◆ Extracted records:

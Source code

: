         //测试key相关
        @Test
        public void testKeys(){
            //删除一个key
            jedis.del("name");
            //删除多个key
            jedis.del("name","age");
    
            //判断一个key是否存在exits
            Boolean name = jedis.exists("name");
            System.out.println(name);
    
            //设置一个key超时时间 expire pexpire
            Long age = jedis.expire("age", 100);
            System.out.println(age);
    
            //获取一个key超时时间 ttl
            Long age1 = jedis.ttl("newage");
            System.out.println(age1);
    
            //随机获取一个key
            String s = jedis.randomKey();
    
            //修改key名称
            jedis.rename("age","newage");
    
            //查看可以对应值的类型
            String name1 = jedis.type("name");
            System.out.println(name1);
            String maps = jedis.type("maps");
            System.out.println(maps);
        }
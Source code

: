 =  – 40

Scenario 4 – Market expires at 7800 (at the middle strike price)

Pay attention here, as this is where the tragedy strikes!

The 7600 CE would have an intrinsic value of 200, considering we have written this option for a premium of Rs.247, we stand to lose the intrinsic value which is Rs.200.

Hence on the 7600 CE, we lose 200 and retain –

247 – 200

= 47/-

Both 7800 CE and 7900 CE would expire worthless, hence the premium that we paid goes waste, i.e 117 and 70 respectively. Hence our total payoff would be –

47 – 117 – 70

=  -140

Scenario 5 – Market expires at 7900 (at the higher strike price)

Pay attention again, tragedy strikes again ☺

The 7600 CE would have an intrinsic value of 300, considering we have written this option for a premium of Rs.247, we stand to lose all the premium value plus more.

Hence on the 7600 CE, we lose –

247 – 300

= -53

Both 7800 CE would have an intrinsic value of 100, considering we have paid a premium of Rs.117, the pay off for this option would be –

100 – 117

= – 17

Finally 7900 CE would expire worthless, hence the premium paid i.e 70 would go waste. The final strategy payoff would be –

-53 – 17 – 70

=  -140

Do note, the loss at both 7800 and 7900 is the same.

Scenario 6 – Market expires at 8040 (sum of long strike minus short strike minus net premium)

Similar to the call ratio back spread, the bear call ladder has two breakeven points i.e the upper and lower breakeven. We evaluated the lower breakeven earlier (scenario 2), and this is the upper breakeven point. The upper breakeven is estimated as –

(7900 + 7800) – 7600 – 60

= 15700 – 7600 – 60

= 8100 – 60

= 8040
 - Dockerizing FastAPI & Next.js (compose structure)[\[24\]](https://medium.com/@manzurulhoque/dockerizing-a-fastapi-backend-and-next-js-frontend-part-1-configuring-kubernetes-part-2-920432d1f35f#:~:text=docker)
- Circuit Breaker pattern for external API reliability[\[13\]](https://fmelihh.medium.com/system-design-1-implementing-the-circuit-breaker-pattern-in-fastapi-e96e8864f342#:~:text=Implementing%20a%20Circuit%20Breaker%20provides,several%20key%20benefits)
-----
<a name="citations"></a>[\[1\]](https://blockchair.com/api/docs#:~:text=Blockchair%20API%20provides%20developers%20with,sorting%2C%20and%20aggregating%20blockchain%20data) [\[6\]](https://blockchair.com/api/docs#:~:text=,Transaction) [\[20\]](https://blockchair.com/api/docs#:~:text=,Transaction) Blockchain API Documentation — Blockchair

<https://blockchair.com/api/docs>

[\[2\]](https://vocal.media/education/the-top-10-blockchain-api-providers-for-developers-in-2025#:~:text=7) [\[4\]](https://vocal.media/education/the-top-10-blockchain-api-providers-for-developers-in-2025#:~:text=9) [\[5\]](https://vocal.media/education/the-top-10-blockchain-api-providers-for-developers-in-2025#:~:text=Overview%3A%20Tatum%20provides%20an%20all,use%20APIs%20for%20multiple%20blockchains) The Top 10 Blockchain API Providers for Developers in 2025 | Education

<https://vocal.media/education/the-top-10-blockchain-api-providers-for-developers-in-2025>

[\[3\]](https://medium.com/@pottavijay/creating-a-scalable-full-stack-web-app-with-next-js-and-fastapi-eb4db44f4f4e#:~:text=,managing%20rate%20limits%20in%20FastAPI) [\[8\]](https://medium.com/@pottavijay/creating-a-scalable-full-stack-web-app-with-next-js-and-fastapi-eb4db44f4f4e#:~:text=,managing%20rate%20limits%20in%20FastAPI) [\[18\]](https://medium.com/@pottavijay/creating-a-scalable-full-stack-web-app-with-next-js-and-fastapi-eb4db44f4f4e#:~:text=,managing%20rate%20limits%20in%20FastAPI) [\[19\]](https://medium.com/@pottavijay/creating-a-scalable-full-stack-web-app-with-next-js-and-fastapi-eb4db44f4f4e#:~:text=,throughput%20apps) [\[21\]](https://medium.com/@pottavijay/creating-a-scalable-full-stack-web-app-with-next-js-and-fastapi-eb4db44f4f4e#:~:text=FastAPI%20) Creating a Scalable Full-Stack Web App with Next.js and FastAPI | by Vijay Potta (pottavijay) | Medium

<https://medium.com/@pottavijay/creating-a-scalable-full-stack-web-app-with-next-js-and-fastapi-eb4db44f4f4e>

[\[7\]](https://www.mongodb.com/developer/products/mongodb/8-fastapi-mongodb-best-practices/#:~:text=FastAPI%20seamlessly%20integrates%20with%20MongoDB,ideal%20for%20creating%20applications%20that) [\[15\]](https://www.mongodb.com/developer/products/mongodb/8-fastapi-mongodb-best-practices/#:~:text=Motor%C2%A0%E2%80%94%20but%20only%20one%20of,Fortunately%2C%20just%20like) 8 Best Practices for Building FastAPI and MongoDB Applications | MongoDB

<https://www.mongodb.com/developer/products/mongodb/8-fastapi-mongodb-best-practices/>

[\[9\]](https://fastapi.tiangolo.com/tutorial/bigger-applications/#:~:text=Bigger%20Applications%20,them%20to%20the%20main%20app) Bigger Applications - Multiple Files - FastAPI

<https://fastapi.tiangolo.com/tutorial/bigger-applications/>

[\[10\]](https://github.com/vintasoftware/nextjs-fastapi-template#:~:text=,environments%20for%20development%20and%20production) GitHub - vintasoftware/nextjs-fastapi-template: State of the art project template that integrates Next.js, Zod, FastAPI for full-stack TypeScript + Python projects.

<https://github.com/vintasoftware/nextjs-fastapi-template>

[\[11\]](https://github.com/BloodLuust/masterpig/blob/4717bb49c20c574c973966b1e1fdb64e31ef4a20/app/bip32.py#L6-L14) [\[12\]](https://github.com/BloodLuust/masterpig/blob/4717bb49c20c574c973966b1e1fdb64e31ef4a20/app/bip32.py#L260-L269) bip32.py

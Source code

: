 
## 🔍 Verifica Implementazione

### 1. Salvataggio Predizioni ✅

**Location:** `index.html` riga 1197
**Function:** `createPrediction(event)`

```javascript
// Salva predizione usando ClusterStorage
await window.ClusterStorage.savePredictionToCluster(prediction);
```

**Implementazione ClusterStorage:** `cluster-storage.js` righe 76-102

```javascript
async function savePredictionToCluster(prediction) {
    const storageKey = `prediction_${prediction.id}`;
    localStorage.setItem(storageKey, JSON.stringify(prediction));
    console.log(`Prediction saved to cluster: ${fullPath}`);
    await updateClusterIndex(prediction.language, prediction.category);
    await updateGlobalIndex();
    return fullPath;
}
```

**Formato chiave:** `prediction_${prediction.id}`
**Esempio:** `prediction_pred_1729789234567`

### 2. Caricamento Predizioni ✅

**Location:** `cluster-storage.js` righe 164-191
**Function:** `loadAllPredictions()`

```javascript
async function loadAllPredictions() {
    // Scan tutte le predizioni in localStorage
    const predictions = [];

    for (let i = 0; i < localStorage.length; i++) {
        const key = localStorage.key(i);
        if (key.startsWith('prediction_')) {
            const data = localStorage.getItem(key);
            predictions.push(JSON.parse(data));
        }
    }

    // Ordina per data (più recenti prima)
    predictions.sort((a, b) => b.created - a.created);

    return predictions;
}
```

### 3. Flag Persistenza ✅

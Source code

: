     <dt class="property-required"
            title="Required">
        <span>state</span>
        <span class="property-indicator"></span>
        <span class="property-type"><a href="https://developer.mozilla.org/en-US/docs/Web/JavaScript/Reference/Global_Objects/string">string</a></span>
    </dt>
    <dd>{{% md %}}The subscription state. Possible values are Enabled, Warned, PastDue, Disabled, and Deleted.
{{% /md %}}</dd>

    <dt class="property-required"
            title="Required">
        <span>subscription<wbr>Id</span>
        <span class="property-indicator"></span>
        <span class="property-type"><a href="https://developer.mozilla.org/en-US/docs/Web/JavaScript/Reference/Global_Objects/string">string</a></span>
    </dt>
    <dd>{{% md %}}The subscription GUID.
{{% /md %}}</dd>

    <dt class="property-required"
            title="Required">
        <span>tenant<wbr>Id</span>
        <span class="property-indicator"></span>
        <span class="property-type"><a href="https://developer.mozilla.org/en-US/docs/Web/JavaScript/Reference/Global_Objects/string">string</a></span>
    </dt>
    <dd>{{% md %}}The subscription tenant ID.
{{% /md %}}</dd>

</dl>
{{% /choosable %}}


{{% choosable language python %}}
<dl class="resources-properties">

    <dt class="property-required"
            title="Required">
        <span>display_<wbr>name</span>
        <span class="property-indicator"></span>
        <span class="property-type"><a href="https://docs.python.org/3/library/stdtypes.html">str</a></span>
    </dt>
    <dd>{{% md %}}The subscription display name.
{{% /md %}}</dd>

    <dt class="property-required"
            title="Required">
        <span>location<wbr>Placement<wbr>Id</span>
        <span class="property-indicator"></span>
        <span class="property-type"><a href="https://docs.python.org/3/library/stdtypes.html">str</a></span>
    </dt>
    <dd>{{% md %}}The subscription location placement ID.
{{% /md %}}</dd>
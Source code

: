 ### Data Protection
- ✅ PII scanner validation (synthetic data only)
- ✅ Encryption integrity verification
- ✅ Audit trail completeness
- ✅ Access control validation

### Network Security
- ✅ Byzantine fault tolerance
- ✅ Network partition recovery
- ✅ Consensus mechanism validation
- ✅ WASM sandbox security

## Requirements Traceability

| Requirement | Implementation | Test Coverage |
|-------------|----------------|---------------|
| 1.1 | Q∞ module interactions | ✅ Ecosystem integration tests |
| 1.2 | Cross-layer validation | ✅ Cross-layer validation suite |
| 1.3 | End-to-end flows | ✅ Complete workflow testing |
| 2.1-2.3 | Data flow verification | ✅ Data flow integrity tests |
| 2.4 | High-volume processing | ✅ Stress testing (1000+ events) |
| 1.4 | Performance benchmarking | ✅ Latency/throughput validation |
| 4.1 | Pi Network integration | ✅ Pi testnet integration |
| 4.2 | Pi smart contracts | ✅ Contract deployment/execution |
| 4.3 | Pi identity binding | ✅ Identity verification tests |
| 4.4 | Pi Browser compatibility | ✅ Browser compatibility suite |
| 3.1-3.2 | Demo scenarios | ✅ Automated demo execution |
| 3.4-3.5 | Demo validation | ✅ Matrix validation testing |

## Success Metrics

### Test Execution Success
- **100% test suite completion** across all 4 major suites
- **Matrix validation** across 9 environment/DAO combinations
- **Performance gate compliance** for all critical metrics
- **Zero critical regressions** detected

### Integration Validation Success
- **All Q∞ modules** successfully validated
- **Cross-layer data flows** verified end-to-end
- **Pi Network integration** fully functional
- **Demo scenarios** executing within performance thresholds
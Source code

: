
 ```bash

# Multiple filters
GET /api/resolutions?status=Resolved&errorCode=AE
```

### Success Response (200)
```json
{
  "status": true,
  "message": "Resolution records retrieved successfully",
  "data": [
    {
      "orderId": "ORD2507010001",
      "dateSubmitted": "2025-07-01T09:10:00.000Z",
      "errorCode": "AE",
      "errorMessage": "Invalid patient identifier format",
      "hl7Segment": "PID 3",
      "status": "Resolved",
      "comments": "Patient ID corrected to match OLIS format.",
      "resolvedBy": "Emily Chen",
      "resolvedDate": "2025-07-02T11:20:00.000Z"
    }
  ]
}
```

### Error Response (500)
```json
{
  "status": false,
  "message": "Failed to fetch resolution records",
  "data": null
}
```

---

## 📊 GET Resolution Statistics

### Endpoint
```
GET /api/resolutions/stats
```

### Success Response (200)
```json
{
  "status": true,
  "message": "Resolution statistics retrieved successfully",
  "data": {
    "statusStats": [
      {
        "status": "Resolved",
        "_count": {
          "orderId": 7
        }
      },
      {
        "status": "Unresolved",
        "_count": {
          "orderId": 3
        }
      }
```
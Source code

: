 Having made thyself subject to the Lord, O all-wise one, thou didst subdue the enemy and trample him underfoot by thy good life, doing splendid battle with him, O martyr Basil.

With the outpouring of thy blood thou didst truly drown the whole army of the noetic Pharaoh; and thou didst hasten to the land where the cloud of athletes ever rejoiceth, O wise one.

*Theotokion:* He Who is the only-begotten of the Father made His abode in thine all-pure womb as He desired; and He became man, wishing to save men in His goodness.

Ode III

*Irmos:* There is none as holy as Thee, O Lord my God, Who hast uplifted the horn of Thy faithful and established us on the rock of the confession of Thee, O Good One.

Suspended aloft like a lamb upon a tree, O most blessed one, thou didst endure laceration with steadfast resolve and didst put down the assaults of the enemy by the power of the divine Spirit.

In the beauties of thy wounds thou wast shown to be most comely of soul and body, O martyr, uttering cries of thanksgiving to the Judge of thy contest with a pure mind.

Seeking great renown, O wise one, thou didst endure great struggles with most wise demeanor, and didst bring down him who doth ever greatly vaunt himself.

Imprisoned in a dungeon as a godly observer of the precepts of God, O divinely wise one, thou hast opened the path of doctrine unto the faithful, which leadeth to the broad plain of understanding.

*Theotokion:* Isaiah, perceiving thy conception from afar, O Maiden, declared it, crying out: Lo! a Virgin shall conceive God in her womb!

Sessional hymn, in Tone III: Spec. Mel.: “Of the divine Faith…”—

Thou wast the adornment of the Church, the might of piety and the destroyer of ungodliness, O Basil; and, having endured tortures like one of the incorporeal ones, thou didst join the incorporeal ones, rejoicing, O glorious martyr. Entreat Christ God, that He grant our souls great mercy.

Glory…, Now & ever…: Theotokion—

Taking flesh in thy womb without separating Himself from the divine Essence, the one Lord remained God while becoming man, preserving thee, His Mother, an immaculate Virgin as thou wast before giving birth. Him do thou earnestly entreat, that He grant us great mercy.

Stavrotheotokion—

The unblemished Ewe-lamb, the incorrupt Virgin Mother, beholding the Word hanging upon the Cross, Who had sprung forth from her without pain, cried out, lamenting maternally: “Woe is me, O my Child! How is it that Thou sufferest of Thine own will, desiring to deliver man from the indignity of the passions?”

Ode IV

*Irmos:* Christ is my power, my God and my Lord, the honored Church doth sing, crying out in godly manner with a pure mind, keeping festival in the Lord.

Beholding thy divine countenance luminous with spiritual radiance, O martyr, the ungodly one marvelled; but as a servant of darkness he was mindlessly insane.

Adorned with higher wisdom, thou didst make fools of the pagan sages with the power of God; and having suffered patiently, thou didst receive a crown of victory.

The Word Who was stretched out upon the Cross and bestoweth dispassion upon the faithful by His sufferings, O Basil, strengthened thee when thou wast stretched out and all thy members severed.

◆ What is needed: The answer must be a verbatim transcription of the entries above, from the first line through the line that contains "String s = jedis.randomKey();", and nothing more.

◆ Response area:
Source code

:         //测试key相关
        @Test
        public void testKeys(){
            //删除一个key
            jedis.del("name");
            //删除多个key
            jedis.del("name","age");
    
            //判断一个key是否存在exits
            Boolean name = jedis.exists("name");
            System.out.println(name);
    
            //设置一个key超时时间 expire pexpire
            Long age = jedis.expire("age", 100);
            System.out.println(age);
    
            //获取一个key超时时间 ttl
            Long age1 = jedis.ttl("newage");
            System.out.println(age1);
    
            //随机获取一个key
            String s = jedis.randomKey();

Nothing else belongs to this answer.